南宫惜若垂着眼睫,目光清冷,眉高临下的瞧着倒在地上的周管家,冷冷的道:“这个大胆的奴才,竟然让女儿从下人进出的后门进入,女儿倒是没什么,可女儿是父亲大人你的亲生骨肉,相府嫡亲的长女,这个大胆包天的奴才,将女儿和下人仆役相提并论,岂不是暗讽父亲大人,打父亲大人的脸么!所以,女儿不仅要打,还要狠狠的打给所有人看看,让那些不知天高地厚奴才们知道厉害,再不敢有欺主之心!”

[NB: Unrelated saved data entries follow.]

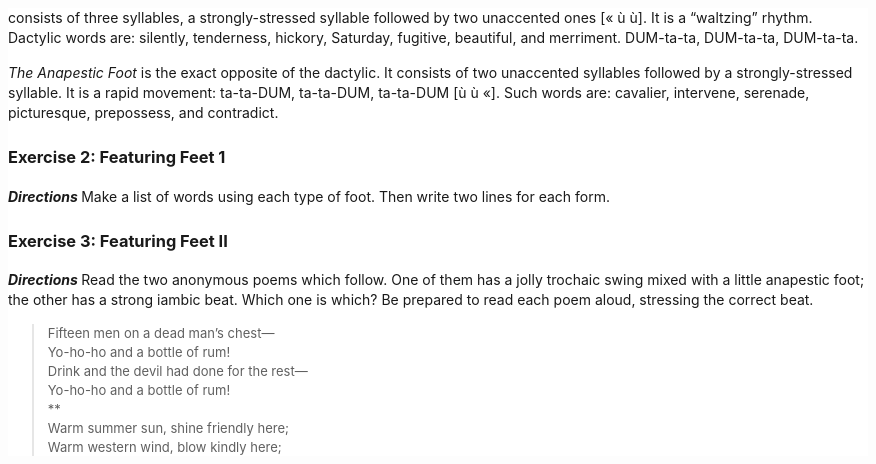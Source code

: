</i>
consists of three syllables, a strongly-stressed syllable followed by two unaccented ones [« ù ù]. It is a “waltzing” rhythm. Dactylic words are: silently, tenderness, hickory, Saturday, fugitive, beautiful, and merriment. DUM-ta-ta, DUM-ta-ta, DUM-ta-ta.
</p>
<p>
<i>
The Anapestic Foot
</i>
is the exact opposite of the dactylic. It consists of two unaccented syllables followed by a strongly-stressed syllable. It is a rapid movement: ta-ta-DUM, ta-ta-DUM, ta-ta-DUM [ù ù «]. Such words are: cavalier, intervene, serenade, picturesque, prepossess, and contradict.
</p>
<h3>
Exercise 2: Featuring Feet 1
</h3>
<p>
<b>
<i>
<i>
<b>
Directions
</b>
</i>
</i>
</b>
Make a list of words using each type of foot. Then write two lines for each form.
<br/>
</p>
<h3>
Exercise 3: Featuring Feet II
</h3>
<p>
<b>
<i>
<i>
<b>
Directions
</b>
</i>
</i>
</b>
Read the two anonymous poems which follow. One of them has a jolly trochaic swing mixed with a little anapestic foot; the other has a strong iambic beat. Which one is which? Be prepared to read each poem aloud, stressing the correct beat.
<br/>
</p>
<blockquote>
<dl>
<font size="-1">
<dt>
Fifteen men on a dead man’s chest—
<dt>
Yo-ho-ho and a bottle of rum!
<dt>
Drink and the devil had done for the rest—
<dt>
Yo-ho-ho and a bottle of rum!
<dt>
**
<dt>
Warm summer sun, shine friendly here;
<dt>
Warm western wind, blow kindly here;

南宫惜若声音不大,但说的话,却是清清楚楚,明明白白的传进在场每一个人的耳中。
南宫惜若一袭紫衣,腰背挺得笔直的站在场中,目光清冽的冷冷一扫,冷艳之中,自然而然散发出一股浑然天成的威慑之气。
相府的家丁和南宫惜若那双澈冷凛冽的目光一对,不禁心里一颤,背上没来由的升起一股寒意,不禁暗暗抹了一把汗,赶紧收起心中对南宫惜若的的轻视之心。